Vice-Chancellor, Jamia Millia Islamia, New Delhi
08 October, 2008
The extent to which the Indian society is getting polarized along religious lines is very disturbing. If this is the state of affairs almost seven decades after Independence, what might happen a few decades later? This is not the time to attribute responsibility to different parties or communities. This is a moment for self-reflection and for finding out what gives rise to this mindless violence.
The other very disquieting fact is how the electronic media and sections of the Hindi print media have taken upon themselves the responsibility of being the custodian of the nation’s interest. The arrogance and intolerance in their coverage reflects a very ominous trend in the history of journalism. I have experienced this recently. The Jamia encounter in New Delhi was not a big affair, it could have been easily sorted out, but it was turned into a campaign against a university. Students of the Jamia Millia Islamia University were arrested without charge, they were denied access to lawyers and even their parents could not meet them. On top of it the university was blamed and its reputation was attacked. A student of the London School of Economics (LSE) was nabbed very recently by the police — does it mean that the LSE has become a hotbed of terrorism?
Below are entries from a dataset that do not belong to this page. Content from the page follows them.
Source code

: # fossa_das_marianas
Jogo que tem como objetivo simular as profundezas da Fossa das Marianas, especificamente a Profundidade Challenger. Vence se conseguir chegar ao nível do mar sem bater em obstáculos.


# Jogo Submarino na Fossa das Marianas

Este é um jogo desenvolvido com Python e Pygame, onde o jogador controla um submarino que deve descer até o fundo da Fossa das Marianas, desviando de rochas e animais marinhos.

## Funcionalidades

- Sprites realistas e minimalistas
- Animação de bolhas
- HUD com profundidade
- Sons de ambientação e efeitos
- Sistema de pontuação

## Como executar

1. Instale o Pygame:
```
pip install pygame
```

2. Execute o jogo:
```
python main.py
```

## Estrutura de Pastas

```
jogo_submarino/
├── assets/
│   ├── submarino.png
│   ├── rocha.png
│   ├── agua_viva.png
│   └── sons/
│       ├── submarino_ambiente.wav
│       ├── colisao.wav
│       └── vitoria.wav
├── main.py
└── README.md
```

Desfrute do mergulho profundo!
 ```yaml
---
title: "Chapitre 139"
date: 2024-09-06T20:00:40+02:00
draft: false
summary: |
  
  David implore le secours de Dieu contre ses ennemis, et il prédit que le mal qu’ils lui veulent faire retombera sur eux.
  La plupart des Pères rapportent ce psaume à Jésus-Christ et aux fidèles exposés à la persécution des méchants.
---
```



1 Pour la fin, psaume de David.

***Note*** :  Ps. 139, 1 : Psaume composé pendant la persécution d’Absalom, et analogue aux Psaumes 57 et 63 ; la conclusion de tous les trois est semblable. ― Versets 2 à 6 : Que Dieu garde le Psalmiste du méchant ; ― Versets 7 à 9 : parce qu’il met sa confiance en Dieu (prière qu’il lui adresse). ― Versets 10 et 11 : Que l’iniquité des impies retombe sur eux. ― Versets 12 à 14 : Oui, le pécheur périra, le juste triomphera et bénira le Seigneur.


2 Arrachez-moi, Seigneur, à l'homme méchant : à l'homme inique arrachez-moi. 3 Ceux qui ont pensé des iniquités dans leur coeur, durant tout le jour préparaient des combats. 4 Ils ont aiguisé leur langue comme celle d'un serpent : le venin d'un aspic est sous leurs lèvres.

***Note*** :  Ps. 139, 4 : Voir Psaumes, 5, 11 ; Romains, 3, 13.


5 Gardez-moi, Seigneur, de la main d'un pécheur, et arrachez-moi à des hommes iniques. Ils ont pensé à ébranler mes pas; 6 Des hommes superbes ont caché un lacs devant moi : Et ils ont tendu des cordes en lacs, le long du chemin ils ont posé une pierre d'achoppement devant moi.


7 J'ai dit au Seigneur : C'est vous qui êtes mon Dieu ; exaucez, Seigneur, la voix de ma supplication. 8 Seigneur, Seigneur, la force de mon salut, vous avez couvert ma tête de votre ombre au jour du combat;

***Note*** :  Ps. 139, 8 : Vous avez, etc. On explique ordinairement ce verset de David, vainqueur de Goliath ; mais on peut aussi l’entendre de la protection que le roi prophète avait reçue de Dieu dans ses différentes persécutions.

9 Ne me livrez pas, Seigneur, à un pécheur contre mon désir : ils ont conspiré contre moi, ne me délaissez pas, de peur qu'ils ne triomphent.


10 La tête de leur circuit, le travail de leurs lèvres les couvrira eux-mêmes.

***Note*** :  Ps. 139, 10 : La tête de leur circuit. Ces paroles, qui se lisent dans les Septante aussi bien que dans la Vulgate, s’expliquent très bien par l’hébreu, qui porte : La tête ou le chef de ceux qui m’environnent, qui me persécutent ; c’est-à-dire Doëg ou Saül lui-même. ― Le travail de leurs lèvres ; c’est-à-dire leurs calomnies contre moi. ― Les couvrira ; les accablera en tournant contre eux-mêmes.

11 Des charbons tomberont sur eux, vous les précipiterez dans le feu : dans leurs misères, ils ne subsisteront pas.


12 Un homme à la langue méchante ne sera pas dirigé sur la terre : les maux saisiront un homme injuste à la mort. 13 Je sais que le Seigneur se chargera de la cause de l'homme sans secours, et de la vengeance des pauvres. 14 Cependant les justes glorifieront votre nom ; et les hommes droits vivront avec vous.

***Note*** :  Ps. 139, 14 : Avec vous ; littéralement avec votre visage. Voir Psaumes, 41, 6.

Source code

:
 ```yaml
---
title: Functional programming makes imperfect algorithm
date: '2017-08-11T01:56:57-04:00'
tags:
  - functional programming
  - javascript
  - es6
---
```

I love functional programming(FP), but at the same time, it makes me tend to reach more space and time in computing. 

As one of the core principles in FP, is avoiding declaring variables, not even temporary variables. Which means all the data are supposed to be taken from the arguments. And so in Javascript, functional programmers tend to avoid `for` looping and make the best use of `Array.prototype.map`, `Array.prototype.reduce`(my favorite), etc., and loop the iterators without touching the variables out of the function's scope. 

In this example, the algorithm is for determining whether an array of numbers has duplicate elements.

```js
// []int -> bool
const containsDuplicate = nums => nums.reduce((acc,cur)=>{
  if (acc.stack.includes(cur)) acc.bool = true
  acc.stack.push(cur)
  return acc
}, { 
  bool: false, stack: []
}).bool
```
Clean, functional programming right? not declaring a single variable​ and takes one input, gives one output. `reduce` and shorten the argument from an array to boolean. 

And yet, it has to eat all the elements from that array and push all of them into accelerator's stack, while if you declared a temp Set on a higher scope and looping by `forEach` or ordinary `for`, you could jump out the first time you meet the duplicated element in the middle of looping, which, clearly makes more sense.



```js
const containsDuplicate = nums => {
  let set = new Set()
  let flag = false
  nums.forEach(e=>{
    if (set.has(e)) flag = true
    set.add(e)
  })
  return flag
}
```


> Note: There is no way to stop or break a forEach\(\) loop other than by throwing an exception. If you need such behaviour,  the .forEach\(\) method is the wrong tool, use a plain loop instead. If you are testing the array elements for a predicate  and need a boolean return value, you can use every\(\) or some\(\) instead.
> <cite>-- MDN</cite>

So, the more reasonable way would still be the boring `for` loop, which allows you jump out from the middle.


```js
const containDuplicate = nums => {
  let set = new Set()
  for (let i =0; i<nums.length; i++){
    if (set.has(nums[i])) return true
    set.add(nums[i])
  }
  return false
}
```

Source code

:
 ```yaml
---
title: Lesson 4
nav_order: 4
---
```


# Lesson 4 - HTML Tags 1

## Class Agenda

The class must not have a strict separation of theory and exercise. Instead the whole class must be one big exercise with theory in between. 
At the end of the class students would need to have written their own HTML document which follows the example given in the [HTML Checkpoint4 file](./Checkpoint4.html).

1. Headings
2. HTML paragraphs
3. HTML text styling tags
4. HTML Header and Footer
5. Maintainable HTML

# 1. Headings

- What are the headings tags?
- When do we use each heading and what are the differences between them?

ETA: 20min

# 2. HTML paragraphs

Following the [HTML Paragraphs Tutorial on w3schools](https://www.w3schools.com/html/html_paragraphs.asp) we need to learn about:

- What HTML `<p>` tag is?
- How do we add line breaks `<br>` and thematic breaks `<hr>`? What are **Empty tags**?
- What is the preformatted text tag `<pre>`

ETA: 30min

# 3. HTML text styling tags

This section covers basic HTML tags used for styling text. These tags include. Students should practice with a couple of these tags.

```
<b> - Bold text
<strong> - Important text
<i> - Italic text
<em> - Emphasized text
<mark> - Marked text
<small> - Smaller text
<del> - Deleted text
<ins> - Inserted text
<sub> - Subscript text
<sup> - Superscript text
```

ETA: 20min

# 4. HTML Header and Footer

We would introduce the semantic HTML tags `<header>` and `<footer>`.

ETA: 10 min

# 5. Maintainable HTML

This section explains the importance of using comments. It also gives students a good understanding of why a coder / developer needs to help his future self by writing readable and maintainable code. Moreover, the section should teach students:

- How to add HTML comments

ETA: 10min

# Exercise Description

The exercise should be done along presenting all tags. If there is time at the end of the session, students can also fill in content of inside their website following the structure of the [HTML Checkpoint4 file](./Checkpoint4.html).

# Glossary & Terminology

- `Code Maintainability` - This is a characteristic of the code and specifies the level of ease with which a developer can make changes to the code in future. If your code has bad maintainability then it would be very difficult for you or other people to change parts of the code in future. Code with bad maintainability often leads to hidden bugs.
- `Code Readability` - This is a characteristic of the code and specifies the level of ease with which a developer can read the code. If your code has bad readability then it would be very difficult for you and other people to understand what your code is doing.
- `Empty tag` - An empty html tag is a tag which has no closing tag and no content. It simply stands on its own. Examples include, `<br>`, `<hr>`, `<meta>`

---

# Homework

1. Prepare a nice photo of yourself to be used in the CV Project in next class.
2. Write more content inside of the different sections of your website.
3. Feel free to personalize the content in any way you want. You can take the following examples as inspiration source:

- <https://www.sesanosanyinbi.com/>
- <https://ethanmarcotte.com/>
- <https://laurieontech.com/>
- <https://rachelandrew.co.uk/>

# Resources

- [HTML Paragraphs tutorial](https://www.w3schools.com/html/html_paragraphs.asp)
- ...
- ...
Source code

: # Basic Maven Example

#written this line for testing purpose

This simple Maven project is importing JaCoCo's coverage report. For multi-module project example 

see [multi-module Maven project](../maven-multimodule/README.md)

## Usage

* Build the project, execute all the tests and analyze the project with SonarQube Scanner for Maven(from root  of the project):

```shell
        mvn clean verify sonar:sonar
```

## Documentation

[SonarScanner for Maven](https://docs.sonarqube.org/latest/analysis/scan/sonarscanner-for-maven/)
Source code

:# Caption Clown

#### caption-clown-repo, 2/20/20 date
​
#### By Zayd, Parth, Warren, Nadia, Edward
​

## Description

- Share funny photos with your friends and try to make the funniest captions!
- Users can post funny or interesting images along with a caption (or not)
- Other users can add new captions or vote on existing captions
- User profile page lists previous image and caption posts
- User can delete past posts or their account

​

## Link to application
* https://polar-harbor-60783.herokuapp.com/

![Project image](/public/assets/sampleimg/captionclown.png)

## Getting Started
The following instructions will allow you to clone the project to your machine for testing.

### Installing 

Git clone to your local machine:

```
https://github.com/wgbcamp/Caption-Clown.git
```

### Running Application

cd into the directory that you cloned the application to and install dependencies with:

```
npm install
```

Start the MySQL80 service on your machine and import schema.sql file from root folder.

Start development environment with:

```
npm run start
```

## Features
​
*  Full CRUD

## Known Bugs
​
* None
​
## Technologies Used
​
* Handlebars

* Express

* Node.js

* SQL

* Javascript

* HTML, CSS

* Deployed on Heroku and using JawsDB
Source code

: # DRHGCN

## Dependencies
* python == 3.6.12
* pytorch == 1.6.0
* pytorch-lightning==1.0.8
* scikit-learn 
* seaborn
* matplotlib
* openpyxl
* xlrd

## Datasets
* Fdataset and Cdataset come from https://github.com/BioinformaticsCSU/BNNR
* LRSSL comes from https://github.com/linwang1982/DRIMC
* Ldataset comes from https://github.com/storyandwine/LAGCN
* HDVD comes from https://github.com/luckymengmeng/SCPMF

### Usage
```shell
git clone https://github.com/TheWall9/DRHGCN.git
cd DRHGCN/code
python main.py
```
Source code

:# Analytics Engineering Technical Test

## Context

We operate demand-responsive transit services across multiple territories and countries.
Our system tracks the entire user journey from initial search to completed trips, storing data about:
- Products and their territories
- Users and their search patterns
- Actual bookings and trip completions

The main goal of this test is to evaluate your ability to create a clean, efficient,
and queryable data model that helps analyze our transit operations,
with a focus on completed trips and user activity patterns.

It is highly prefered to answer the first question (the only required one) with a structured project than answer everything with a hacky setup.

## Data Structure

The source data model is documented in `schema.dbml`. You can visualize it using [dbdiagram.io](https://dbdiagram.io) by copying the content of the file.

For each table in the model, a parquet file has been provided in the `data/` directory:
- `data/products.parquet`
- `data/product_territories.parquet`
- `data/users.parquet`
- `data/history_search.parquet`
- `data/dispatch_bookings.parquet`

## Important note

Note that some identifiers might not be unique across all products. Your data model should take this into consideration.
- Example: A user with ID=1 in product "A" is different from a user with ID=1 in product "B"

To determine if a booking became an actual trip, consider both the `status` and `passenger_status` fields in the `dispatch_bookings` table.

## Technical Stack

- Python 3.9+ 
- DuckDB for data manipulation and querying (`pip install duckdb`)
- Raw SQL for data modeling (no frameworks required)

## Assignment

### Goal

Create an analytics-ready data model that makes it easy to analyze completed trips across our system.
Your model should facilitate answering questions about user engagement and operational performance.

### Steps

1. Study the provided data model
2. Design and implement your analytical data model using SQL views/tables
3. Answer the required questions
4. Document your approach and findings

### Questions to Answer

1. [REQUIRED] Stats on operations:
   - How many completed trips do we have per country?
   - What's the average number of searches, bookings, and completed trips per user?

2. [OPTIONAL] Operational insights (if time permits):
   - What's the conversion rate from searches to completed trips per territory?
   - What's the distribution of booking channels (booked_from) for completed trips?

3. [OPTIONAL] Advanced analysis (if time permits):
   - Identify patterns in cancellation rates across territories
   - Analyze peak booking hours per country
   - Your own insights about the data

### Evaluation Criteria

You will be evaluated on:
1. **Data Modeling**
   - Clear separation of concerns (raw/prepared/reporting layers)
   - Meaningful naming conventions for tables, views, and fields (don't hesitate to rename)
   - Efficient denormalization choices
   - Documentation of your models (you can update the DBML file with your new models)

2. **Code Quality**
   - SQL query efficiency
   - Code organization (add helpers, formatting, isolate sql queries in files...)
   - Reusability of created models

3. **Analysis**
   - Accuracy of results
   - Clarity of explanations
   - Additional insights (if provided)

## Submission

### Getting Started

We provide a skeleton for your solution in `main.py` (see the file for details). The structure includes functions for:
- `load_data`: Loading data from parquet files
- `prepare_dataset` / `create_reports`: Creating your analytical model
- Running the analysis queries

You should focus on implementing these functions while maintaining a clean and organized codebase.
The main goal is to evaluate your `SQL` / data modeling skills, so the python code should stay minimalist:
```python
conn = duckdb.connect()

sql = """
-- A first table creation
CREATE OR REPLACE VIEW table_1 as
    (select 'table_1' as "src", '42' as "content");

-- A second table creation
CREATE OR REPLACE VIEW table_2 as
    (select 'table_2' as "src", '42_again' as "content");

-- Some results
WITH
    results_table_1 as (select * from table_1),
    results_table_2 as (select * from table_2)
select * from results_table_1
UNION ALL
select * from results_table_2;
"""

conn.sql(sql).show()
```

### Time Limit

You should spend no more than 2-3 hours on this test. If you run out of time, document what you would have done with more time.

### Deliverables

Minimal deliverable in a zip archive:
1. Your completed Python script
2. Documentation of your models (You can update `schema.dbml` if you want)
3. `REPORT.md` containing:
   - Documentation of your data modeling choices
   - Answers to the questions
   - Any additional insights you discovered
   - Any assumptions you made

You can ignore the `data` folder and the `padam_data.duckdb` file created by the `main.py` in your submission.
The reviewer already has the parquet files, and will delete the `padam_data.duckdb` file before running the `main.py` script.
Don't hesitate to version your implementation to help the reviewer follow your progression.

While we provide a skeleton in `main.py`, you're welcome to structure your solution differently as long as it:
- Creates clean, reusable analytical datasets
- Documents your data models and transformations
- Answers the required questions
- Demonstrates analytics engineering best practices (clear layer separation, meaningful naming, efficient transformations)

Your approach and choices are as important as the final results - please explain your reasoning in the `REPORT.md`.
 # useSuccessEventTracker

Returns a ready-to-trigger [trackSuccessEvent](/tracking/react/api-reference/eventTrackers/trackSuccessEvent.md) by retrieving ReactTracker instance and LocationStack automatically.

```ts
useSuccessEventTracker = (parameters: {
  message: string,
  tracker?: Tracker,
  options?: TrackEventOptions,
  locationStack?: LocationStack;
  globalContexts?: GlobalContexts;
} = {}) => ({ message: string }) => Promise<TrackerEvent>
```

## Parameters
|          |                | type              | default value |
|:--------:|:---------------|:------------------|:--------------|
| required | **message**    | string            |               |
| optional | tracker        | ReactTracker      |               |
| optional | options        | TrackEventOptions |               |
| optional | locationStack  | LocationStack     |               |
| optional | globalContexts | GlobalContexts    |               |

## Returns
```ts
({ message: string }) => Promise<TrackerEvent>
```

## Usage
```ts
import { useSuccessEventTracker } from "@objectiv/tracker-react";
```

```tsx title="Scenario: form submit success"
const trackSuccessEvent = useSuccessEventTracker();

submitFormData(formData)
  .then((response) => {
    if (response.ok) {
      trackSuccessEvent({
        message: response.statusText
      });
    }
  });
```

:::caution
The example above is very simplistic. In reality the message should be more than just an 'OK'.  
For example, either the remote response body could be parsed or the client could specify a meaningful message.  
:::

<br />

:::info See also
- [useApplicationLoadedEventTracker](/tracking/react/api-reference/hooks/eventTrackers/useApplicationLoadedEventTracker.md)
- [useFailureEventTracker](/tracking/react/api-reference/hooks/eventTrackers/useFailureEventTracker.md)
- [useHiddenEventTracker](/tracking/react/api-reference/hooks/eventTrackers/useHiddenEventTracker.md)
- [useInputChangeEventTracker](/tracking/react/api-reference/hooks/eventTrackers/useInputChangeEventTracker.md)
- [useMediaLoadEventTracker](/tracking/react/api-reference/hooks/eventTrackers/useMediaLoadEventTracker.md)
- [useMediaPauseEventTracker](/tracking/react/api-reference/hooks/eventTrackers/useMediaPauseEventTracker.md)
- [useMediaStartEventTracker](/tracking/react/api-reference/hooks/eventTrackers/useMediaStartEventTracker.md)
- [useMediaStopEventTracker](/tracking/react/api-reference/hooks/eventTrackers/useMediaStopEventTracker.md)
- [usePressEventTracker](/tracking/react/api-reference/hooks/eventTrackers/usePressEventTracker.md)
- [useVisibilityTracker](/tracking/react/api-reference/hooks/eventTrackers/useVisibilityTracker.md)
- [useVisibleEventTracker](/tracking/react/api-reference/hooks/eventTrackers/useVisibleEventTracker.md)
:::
This is senseless.
The university’s doors are open to non-Muslims; it’s teachers are drawn from all communities. Compare our record with that of other so-called secular universities where Muslims have limited access — Benaras Hindu University, Allahabad University and even Delhi University — then what are we questioning?
I think we have to fight back. We have tolerated this nonsense for far too long. We demonstrate to the people that the media are not trustworthy and that they only sensationalize events. Jamia Millia is a secular institution funded by the Central Government. The question of legal aid is not being looked at from the perspective of a teacher’s responsibility to her students. As the head of the institution, I feel I have an obligation towards my students and I am not using the taxpayer’s money for it. The real issue is of principle. If this had happened to a non-Muslim student, I would have done the same. I am also upholding the rule of law. Why have we forgotten the principle that says that an accused is innocent until proven guilty?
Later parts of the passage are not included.